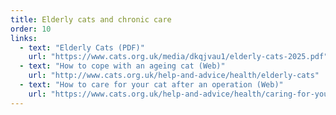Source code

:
 ```yaml
---
title: Elderly cats and chronic care
order: 10
links:
  - text: "Elderly Cats (PDF)"
    url: "https://www.cats.org.uk/media/dkqjvau1/elderly-cats-2025.pdf"
  - text: "How to cope with an ageing cat (Web)"
    url: "http://www.cats.org.uk/help-and-advice/health/elderly-cats"
  - text: "How to care for your cat after an operation (Web)"
    url: "https://www.cats.org.uk/help-and-advice/health/caring-for-your-cat-after-an-operation"
---
```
★ ★ ★
Set down the entries above word for word, but drop any image.

Response box:
Source code

:
 ```yaml
---
title: Elderly cats and chronic care
order: 10
links:
  - text: "Elderly Cats (PDF)"
    url: "https://www.cats.org.uk/media/dkqjvau1/elderly-cats-2025.pdf"
  - text: "How to cope with an ageing cat (Web)"
    url: "http://www.cats.org.uk/help-and-advice/health/elderly-cats"
  - text: "How to care for your cat after an operation (Web)"
    url: "https://www.cats.org.uk/help-and-advice/health/caring-for-your-cat-after-an-operation"
---
```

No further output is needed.